With dragging feet he walked to the transmitter, his expression grim in the realization of failure. He started the motor-generator with a gesture of finality.
"What are you going to do?" Eddie asked fearfully.
"Watch me! At least I can demonstrate another phase of the basic principle I have discovered."
The motors of both robots whirred.
"Don't!" Cadorna wailed. "For God's sake, don't blink 'em out!"
Carlos cursed his chief for a coward.
Shelton was talking rapidly as he manipulated the controls. Instead of building up the wave motion to the frequency of invisible light he was reducing it. Past the other end of the spectrum and into the infra-red. The heat ray! Both monsters were changing color as he marched them through the door and into the open. But now they glowed with a visible red that rapidly intensified to the dazzling whiteness of intense heat. Cadorna babbled in superstitious terror. Then, in an instant, both mechanisms were reduced to shapeless blobs of molten metal. Lina clapped her hands gleefully.
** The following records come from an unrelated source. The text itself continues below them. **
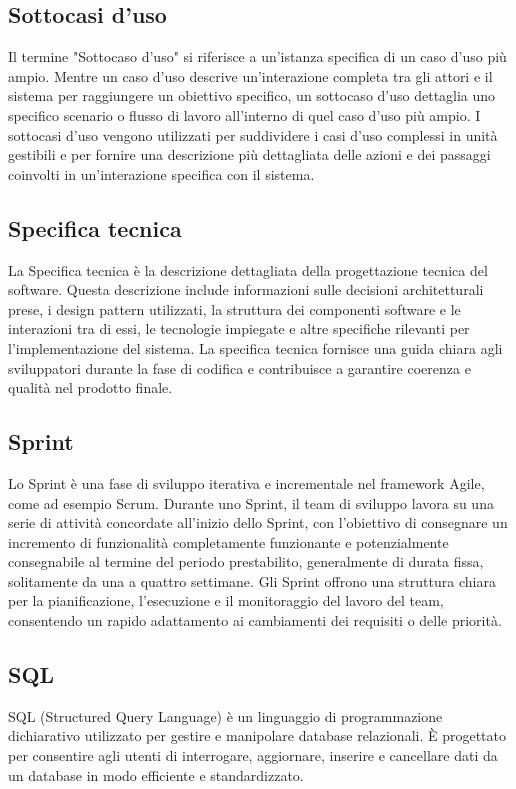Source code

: \subsection*{Sottocasi d'uso} 
Il termine "Sottocaso d'uso" si riferisce a un'istanza specifica di un caso d'uso più ampio. Mentre un caso d'uso descrive un'interazione completa tra gli attori e il sistema per raggiungere un obiettivo specifico, un sottocaso d'uso dettaglia uno specifico scenario o flusso di lavoro all'interno di quel caso d'uso più ampio. I sottocasi d'uso vengono utilizzati per suddividere i casi d'uso complessi in unità gestibili e per fornire una descrizione più dettagliata delle azioni e dei passaggi coinvolti in un'interazione specifica con il sistema. 
\subsection*{Specifica tecnica} 
La Specifica tecnica è la descrizione dettagliata della progettazione tecnica del software. Questa descrizione include informazioni sulle decisioni architetturali prese, i design pattern utilizzati, la struttura dei componenti software e le interazioni tra di essi, le tecnologie impiegate e altre specifiche rilevanti per l'implementazione del sistema. La specifica tecnica fornisce una guida chiara agli sviluppatori durante la fase di codifica e contribuisce a garantire coerenza e qualità nel prodotto finale. 
\subsection*{Sprint} 
Lo Sprint è una fase di sviluppo iterativa e incrementale nel framework Agile, come ad esempio Scrum. Durante uno Sprint, il team di sviluppo lavora su una serie di attività concordate all'inizio dello Sprint, con l'obiettivo di consegnare un incremento di funzionalità completamente funzionante e potenzialmente consegnabile al termine del periodo prestabilito, generalmente di durata fissa, solitamente da una a quattro settimane. Gli Sprint offrono una struttura chiara per la pianificazione, l'esecuzione e il monitoraggio del lavoro del team, consentendo un rapido adattamento ai cambiamenti dei requisiti o delle priorità. 
\subsection*{SQL} 
SQL (Structured Query Language) è un linguaggio di programmazione dichiarativo utilizzato per gestire e manipolare database relazionali. È progettato per consentire agli utenti di interrogare, aggiornare, inserire e cancellare dati da un database in modo efficiente e standardizzato.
Shelton looked up with enthusiasm once more shining in his face. "Vail, my boy," he said, "we can find some use for that in industry. Let the next war take care of itself."
"You bet!" Eddie was lost in contemplation of the girl -- the flush of pleasure that came at her father's words; the shining eyes.
"Then you'll leave the old place down here?" she asked eagerly.
"Yes, as soon as we get rid of these crooks and the other robot. Vail is to spend the rest of his vacation with us, too -- if he will."
Would he? Eddie gazed at the girl in rapt admiration and with an inward thrill over his astounding good fortune. Her eyes dropped before the intensity of his and her flush heightened.
David Shelton ws wiping his glasses and peering at them with an understanding smile. Good sport, Shelton -- and in some ways as wise as they made them. Eddie waited breathlessly for the girl to speak.
"Oh, that's wonderful, Dad," she approved; "And I'm sure that Mr. Vail will agree."
She turned those glorious eyes on Eddie once more, and her inquiring smile spoke volumes. He opened his mouth to accept the invitation but the words would not come. He could only nod his head vigorously like an abashed schoolboy.